CEO, New America; Bert G. Kerstetter ’66 University Professor Emerita of Politics and International Affairs, Princeton University
Richard C. Holbrooke Fellow - Class of Fall 2023
Anne-Marie Slaughter is the CEO of New America, a think and action tank dedicated to renewing the promise and national ideals of the United States through structural political reform, an overhaul of the American education system, a focus on family security and wellbeing, technology that serves democracy, and a new global politics focused on people and planet. She is also the Bert G. Kerstetter ‘66 University Professor Emerita of Politics and International Affairs at Princeton University, where she was the dean of the School of Public and International Affairs from 2002–09. Slaughter received her BA from Princeton, an M.Phil and D.Phil in international relations from Oxford University, and a JD from Harvard Law School, where from 1994 to 2002 she served as the J. Sinclair Armstrong Professor of International, Foreign, and Comparative Law.
From 2009–11, Slaughter served as director of policy planning for the United States Department of State, the first woman to hold that position. In recognition of her work leading the Quadrennial Diplomacy and Development Review, she received the Secretary’s Distinguished Service Award, and meritorious service awards from USAID and the Supreme Allied Commander for Europe. Foreign Policy named Slaughter a Top 100 Global Thinker in 2009, 2010, 2011, and 2012.
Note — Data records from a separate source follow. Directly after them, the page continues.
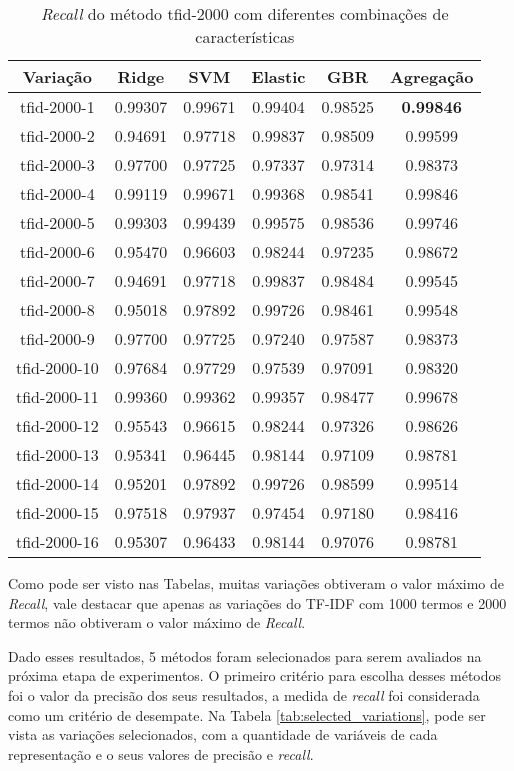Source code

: \begin{table}[H]
\centering
\begin{tabular}{|c| c c  c  c  c| }
\hline
Variação &  Ridge & SVM & Elastic & GBR & Agregação  \\ 
\hline
tfid-2000-1 & 0.99307 & 0.99671 & 0.99404 & 0.98525 & \textbf{0.99846} \\
\hline
tfid-2000-2 & 0.94691 & 0.97718 & 0.99837 & 0.98509 & 0.99599 \\
\hline
tfid-2000-3 & 0.97700 & 0.97725 & 0.97337 & 0.97314 & 0.98373 \\
\hline
tfid-2000-4 & 0.99119 & 0.99671 & 0.99368 & 0.98541 & 0.99846 \\
\hline
tfid-2000-5 & 0.99303 & 0.99439 & 0.99575 & 0.98536 & 0.99746 \\
\hline
tfid-2000-6 & 0.95470 & 0.96603 & 0.98244 & 0.97235 & 0.98672 \\
\hline
tfid-2000-7 & 0.94691 & 0.97718 & 0.99837 & 0.98484 & 0.99545 \\
\hline
tfid-2000-8 & 0.95018 & 0.97892 & 0.99726 & 0.98461 & 0.99548 \\
\hline
tfid-2000-9 & 0.97700 & 0.97725 & 0.97240 & 0.97587 & 0.98373 \\
\hline
tfid-2000-10 & 0.97684 & 0.97729 & 0.97539 & 0.97091 & 0.98320 \\
\hline
tfid-2000-11 & 0.99360 & 0.99362 & 0.99357 & 0.98477 & 0.99678 \\
\hline
tfid-2000-12 & 0.95543 & 0.96615 & 0.98244 & 0.97326 & 0.98626 \\
\hline
tfid-2000-13 & 0.95341 & 0.96445 & 0.98144 & 0.97109 & 0.98781 \\
\hline
tfid-2000-14 & 0.95201 & 0.97892 & 0.99726 & 0.98599 & 0.99514 \\
\hline
tfid-2000-15 & 0.97518 & 0.97937 & 0.97454 & 0.97180 & 0.98416 \\
\hline
tfid-2000-16 & 0.95307 & 0.96433 & 0.98144 & 0.97076 & 0.98781 \\
\hline
\end{tabular}
\caption{\textit{Recall} do método tfid-2000 com diferentes combinações de características}
\label{tab:recalltfid2000}
\end{table}
Como pode ser visto nas Tabelas, muitas variações obtiveram o valor máximo de \textit{Recall}, vale destacar que apenas as variações do TF-IDF com 1000 termos e 2000 termos não obtiveram o valor máximo de \textit{Recall}.

Dado esses resultados, 5 métodos foram selecionados para serem avaliados na próxima etapa de experimentos. O primeiro critério para escolha desses métodos foi o valor da precisão dos seus resultados, a medida de \textit{recall} foi considerada como um critério de desempate. Na Tabela \ref{tab:selected_variations}, pode ser vista as variações selecionados, com a quantidade de variáveis de cada representação e o seus valores de precisão e \textit{recall}.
Slaughter has authored or edited nine books, including The Chessboard and the Web: Strategies of Connection in a Networked World (Yale, 2017); Unfinished Business: Women, Men, Work, Family (Random House, 2015); The Idea That Is America: Keeping Faith with Our Values in a Dangerous World (Basic Books, 2007); and A New World Order (Princeton, 2004), as well as over 100 scholarly articles. She was the convener and academic co-chair, with John Ikenberry, of the Princeton Project on National Security, a multi-year research project aimed at developing a new, bipartisan national-security strategy. Her 2012 article “Why Women Still Can’t Have It All,” in The Atlantic, became the magazine’s most-read piece and reopened a debate on ongoing obstacles to gender equality. Slaughter is a contributing editor to the Financial Times and writes a bi-monthly column for Project Syndicate.